The following blog post appeared in its original form on Towards Data Science. It’s part of a series on DataOps for effective AI/ML. The author is CDO and VP Engineering here at Unravel Data. (GIF by giphy)
Let’s start with a real-world example from one of my past machine learning (ML) projects: We were building a customer churn model. “We urgently need an additional feature related to sentiment analysis of the customer support calls.” Creating the data pipeline to extract this dataset took about 4 months! Preparing, building, and scaling the Spark MLlib code took about 1.5-2 months! Later we realized that “an additional feature related to the time spent by the customer in accomplishing certain tasks in our app would further improve the model accuracy” — another 5 months gone in the data pipeline!
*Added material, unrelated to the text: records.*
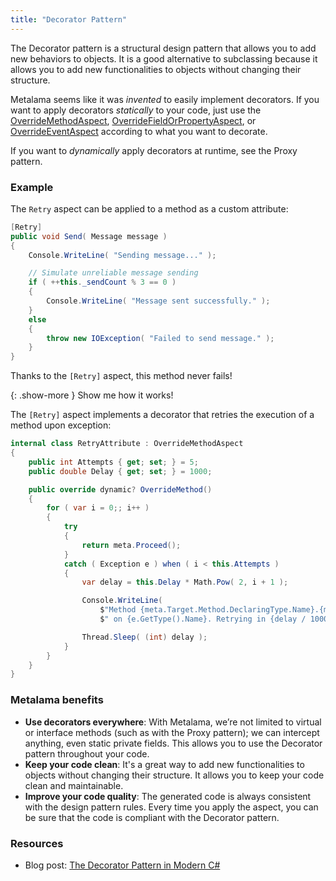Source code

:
 ```yaml
---
title: "Decorator Pattern"
---
```


The Decorator pattern is a structural design pattern that allows you to add new behaviors to objects. It is a good
alternative to subclassing because it allows you to add new functionalities to objects without changing their structure.

Metalama seems like it was _invented_ to easily implement decorators. If you want to apply decorators _statically_ to
your code, just use
the [OverrideMethodAspect](https://doc.postsharp.net/metalama/api/metalama-framework-aspects-overridemethodaspect), [OverrideFieldOrPropertyAspect](https://doc.postsharp.net/metalama/api/metalama-framework-aspects-overridefieldorpropertyaspect),
or [OverrideEventAspect](https://doc.postsharp.net/metalama/api/metalama-framework-aspects-overrideeventaspect)
according to what you want to decorate.

If you want to _dynamically_ apply decorators at runtime, see the Proxy pattern.

### Example

The `Retry` aspect can be applied to a method as a custom attribute:

```cs
[Retry]
public void Send( Message message )
{
    Console.WriteLine( "Sending message..." );

    // Simulate unreliable message sending
    if ( ++this._sendCount % 3 == 0 )
    {
        Console.WriteLine( "Message sent successfully." );
    }
    else
    {
        throw new IOException( "Failed to send message." );
    }
}
```

Thanks to the `[Retry]` aspect, this method never fails!

{: .show-more }
Show me how it works!

The `[Retry]` aspect implements a decorator that retries the execution of a method upon exception:

```cs
internal class RetryAttribute : OverrideMethodAspect
{
    public int Attempts { get; set; } = 5;
    public double Delay { get; set; } = 1000;

    public override dynamic? OverrideMethod()
    {
        for ( var i = 0;; i++ )
        {
            try
            {
                return meta.Proceed();
            }
            catch ( Exception e ) when ( i < this.Attempts )
            {
                var delay = this.Delay * Math.Pow( 2, i + 1 );

                Console.WriteLine(
                    $"Method {meta.Target.Method.DeclaringType.Name}.{meta.Target.Method} has failed " +
                    $" on {e.GetType().Name}. Retrying in {delay / 1000} seconds... ({i + 1}/{this.Attempts})" );

                Thread.Sleep( (int) delay );
            }
        }
    }
}
```

### Metalama benefits

* **Use decorators everywhere**: With Metalama, we’re not limited to virtual or interface methods (such as with the
  Proxy pattern); we can intercept anything, even static private fields. This allows you to use the Decorator pattern
  throughout your code.
* **Keep your code clean**: It's a great way to add new functionalities to objects without changing their structure. It
  allows you to keep your code clean and maintainable.
* **Improve your code quality**: The generated code is always consistent with the design pattern rules. Every time you
  apply the aspect, you can be sure that the code is compliant with the Decorator pattern.

### Resources

* Blog post: [The Decorator Pattern in Modern C#](https://blog.postsharp.net/decorator-pattern)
Effectively, it took 2+ years to get the ML model deployed!
After driving dozens of ML initiatives (as well as advising multiple startups on this topic), I have reached the following conclusion: Given the iterative nature of AI/ML projects, having an agile process of building fast and reliable data pipelines (referred to as DataOps) has been the key differentiator in the ML projects that succeeded. (Unless there was a very exhaustive feature store available, which is typically never the case).
Behind every successful AI/ML product is a fast and reliable data pipeline developed using well-defined DataOps processes!
To level-set, what is DataOps? From Wikipedia: “DataOps incorporates the agile methodology to shorten the cycle time of analytics development in alignment with business goals.”
I define DataOps as a combination of process and technology to iteratively deliver reliable data pipelines with agility. Depending on the maturity of your data platform, you might be one of the following DataOps phases:
- Ad-hoc: No clear processes for DataOps
- Developing: Clear processes defined, but accomplished manually by the data team
- Optimal: Clear processes with self-service automation for data scientists, analysts, and users.
The DataOps lifecycle – shown as an infinity loop above – represents the journey in transforming raw data to insights. Before discussing the key processes in each lifecycle stage, the following is a list of top-of-mind battle scars I have encountered in each of the stages:
- Plan: “We cannot start a new project — we do not have the resources and need additional budget first”
- Create: “The query joins the tables in the data samples. I didn’t realize the actual data had a billion rows! ”
- Orchestrate: “Pipeline completes but the output table is empty — the scheduler triggered the ETL before the input table was populated”
- Test & Fix: “Tested in dev using a toy dataset — processing failed in production with OOM (out of memory) errors”
- Continuous Integration; “Poorly written data pipeline got promoted to production — the team is now firefighting”
- Deploy: “Did not anticipate the scale and resource contention with other pipelines”
- Operate & Monitor: “Not sure why the pipeline is running slowly today”
- Optimize & Feedback: “I tuned the query one time — didn’t realize the need to do it continuously to account for data skew, scale, etc.”
To avoid these battle scars and more, it is critical to mature DataOps from ad hoc, to developing, to self-service.
This blog series will help you go from ad hoc to well-defined DataOps processes, as well as share ideas on how to make them self-service, so that data scientists and users are not bottlenecked by data engineers.
For each stage of the DataOps lifecycle stage, follow the links for the key processes to define and the experiences in making them self-service (some of the links below are being populated, so please bookmark this blog post and come back over time):
- How to streamline finding datasets
- Formulating the scope and success criteria of the AI/ML problem
- How to select the right data processing technologies (batch, interactive, streaming) based on business needs
- How to streamline accessing metadata properties of the datasets
- How to streamline the data preparation process
- How to make behavioral data self-service
Test & Fix Stage
- Streamlining sandbox environment for testing
- Identify and remove data pipeline bottlenecks
- Verify data pipeline results for correctness, quality, performance, and efficiency
Continuous Integration & Deploy Stage
- Smoke test for data pipeline code integration
- Scheduling window selection for data pipelines
- Changes rollback
- Detect anomalies to proactively avoid SLA violation
- Managing data incidents in production
- Alerting on rogue (resource hogging) jobs
- Building end-to-end observability of data pipelines
- Tracking lineage of data flows data
- Enforcing data quality with circuit breakers
Optimize & Feedback Stage
- Continuously optimize existing data pipelines
- Alerting on budgets
In summary, DataOps is the key to delivering fast and reliable AI/ML! It is a team sport. This blog series aims to demystify the required processes as well as build a common understanding across Data Scientists, Engineers, Operations, etc.